Bill Winters’ overhaul of Standard Chartered Plc has stalled. The emerging-market-focused lender fell the most in almost nine months after the chief executive officer sounded caution about growth prospects and blamed “extraordinary uncertainty” around regulations for a decision not to reinstate the dividend.
The comments overshadowed a second quarter of revenue gains and pretax profit that doubled. “The absence of a dividend is a negative surprise,” said Ian Gordon, an analyst at Investec Bank Plc. “Revenues remain weak, improving only by $6 million quarter on quarter. The run- rate is far too low to generate the scale and pace of recovery” investors expect, he said, noting the “sheer scale” of the $5 billion decline in income between 2012 and 2016.
Winters, 55, is in his third year of trying to rebuild Standard Chartered’s reputation and balance sheet after an expansion into risky emerging-market lending led to billions of dollars of writedowns and misconduct fines. He’s led efforts to clean up the culture, while reducing risk and pulling back from underperforming businesses, such as an internal private-equity arm that lost $650 million last year.
“The external environment is still weighing on our full potential. Some of our markets are beginning to recover nicely, others are still in the doldrums,” Winters said on a call with reporters Wednesday. The bank has “a clear need to improve earnings,” with income rising at “a relatively modest pace.”
Standard Chartered might be emerging market focused but that is not what got the bank into difficulties.

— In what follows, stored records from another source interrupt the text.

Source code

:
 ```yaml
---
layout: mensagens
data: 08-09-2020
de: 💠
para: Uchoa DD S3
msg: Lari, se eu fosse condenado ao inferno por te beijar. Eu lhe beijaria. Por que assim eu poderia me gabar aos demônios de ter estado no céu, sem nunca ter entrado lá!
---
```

It was its aggressive lending practices to commodity businesses, based on the assumption Chinese demand growth was interminable, that resulted in the share collapsing as the commodity bull reversed.

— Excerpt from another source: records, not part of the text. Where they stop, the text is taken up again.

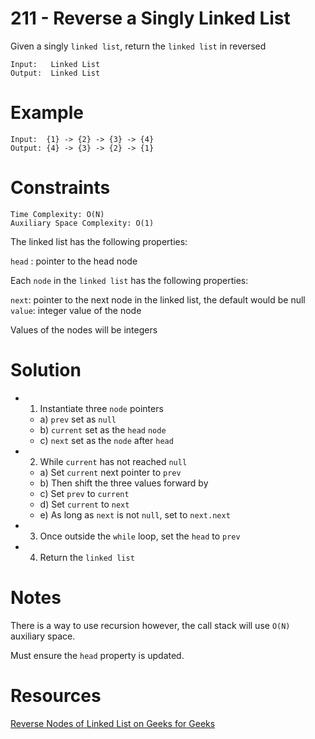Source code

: # 211 - Reverse a Singly Linked List

Given a singly `linked list`, return the `linked list` in reversed

```
Input:   Linked List
Output:  Linked List
```

# Example
```
Input: 	{1} -> {2} -> {3} -> {4}
Output:	{4} -> {3} -> {2} -> {1}
```

# Constraints
```
Time Complexity: O(N)
Auxiliary Space Complexity: O(1)
```
The linked list has the following properties:

`head` : pointer to the head node

Each `node` in the `linked list` has the following properties:

`next`: pointer to the next node in the linked list, the default would be null
`value`: integer value of the node

Values of the nodes will be integers

# Solution

* 1) Instantiate three `node` pointers
  * a) `prev` set as `null`
  * b) `current` set as the `head` `node`
  * c) `next` set as the `node` after `head`
* 2) While `current` has not reached `null`
  * a) Set `current` next pointer to `prev`
  * b) Then shift the three values forward by
  * c) Set `prev` to `current`
  * d) Set `current` to `next`
  * e) As long as `next` is not `null`, set to `next.next`
* 3) Once outside the `while` loop, set the `head` to `prev`
* 4) Return the `linked list`

# Notes

There is a way to use recursion however, the call stack will use `O(N)` auxiliary space.

Must ensure the `head` property is updated.

# Resources

[Reverse Nodes of Linked List on Geeks for Geeks](http://www.geeksforgeeks.org/write-a-function-to-reverse-the-nodes-of-a-linked-list/)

The share has been on a recovery trajectory over the last 18 months, in line with the FTSE 350 Mining Index but today’s emphatic downside key reversal likely signals a peak of at least near-term significant and probably the onset of a reversion back towards the mean.
Interestingly, despite the fact Rio Tinto announced a record dividend it also pulled back quite sharply because investors were hoping for an even bigger pay out. The share has been ranging above the trend mean since early this year and a sustained move below it would be required to question medium-term recovery potential.